I’m normally not a big fan of Will Ferrell. Usually I tend to lump him in a group with Steve Carell, Jack Black and similar actors who typically just annoy me. I often include Jim Carrey in this group too, when I forget his roles in movies like The Truman Show, Man on the Moon and Eternal Sunshine of the Spotless Mind (just to mention a few of the ones I can remember having actually watched). Why am I rambling on about this? Because Stranger… is Will Ferrell’s Eternal Sunshine… He displays a range here the like of which I honestly didn’t believe him capable of, and while he isn’t always the paragon of dramatic potatoes, he is never worse than mediocre, and his mediocre scenes are few and far between. Far from his normal screwball roles, Ferrell here executes a sensitive portrayal of Harold Crick. He is still allowed to play on his more typical hysterical reportoire — after all, what happens to Crick would drive anybody at least a little bit crazy — but for the most part he does his thing in a very touching, lo-fi manner.
Emma Thompson, Dustin Hoffman and Maggie Gyllenhaal all do their part to elevate this movie beyond the merely “good” — perhaps especially Thompson — but it is Ferrell who stands out the most.
The movie’s story is furthermore one of the most literary ones I know of.
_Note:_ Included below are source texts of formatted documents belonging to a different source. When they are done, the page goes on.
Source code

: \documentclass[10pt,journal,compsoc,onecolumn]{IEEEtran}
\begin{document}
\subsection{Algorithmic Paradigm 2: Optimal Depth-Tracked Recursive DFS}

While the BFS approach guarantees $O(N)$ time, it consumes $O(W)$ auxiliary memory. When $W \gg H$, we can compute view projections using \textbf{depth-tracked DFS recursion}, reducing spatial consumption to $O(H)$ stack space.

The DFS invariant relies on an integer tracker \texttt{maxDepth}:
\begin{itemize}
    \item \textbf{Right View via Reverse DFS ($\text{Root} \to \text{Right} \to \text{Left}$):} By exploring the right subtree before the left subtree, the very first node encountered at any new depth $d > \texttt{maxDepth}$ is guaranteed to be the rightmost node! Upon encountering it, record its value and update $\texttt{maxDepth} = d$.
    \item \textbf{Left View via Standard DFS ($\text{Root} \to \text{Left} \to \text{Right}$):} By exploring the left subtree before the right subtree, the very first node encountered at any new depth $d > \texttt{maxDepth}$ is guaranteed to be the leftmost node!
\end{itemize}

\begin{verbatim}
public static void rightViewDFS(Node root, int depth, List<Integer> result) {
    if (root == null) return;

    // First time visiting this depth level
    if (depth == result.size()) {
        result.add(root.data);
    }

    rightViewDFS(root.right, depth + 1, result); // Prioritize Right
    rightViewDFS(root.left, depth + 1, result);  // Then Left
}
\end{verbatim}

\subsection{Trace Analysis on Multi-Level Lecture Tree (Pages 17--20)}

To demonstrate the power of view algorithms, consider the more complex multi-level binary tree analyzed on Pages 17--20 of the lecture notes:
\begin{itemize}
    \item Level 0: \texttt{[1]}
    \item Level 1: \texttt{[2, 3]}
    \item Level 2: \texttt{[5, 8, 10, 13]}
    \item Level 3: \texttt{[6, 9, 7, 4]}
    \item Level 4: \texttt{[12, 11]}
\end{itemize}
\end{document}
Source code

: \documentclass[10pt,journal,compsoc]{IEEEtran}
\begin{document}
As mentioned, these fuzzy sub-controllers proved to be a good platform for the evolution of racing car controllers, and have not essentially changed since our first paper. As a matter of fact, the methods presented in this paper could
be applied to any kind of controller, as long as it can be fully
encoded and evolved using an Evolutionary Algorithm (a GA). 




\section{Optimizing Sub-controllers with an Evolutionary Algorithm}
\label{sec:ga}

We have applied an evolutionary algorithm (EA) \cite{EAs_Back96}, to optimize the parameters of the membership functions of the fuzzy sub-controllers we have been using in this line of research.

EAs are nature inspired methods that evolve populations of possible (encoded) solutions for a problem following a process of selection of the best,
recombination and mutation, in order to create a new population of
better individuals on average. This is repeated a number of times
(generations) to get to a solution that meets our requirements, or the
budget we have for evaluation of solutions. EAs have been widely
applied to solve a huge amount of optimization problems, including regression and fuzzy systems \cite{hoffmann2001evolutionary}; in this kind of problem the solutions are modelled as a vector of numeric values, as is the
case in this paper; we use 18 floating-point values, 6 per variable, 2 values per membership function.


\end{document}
Its use of foreshadowing is quite good most of the time and exquisite at others; the use of a meta-narrator is a stroke of genious; and the comedy elements fittingly downplayed but nonetheless hilarious from time to time — although I cannot stress enough that this isn’t a traditional laugh-out-loud comedy, no matter what the publishers’ propaganda would have you believe.
Finally, while the move’s morale, or whatever you want to call it — perhaps “its didactic element” sounds less old fashioned and reactionary? — is quite banal, it is delightfully so, and… well, I was just about to spoil the end, so let’s suffice to say that the end will have any normally emphatic person close to tears. Or perhaps that’s just me being not normally but rather pathetically emphatic? What else can I say, but watch the movie and find out!
All in all, I cannot honestly think of anything to deduct this movie any points for. However, my critical sense may have been blunted more than usual by the sheer quirkyness of the movie, and I do seem to remember something about it being a tiny tad slow during the middle parts. So it’ll have to content itself with a lousy 9.5 out of 10.
Oh, and if you’re ever unlucky enough to encounter a Norwegian copy of the DVD of this thing, remember not to read the promotional plot summary on the back, as it pretty much spoils the whole damn story. (I’ve blackened it out with a black magic marker like some other CIA document, myself.)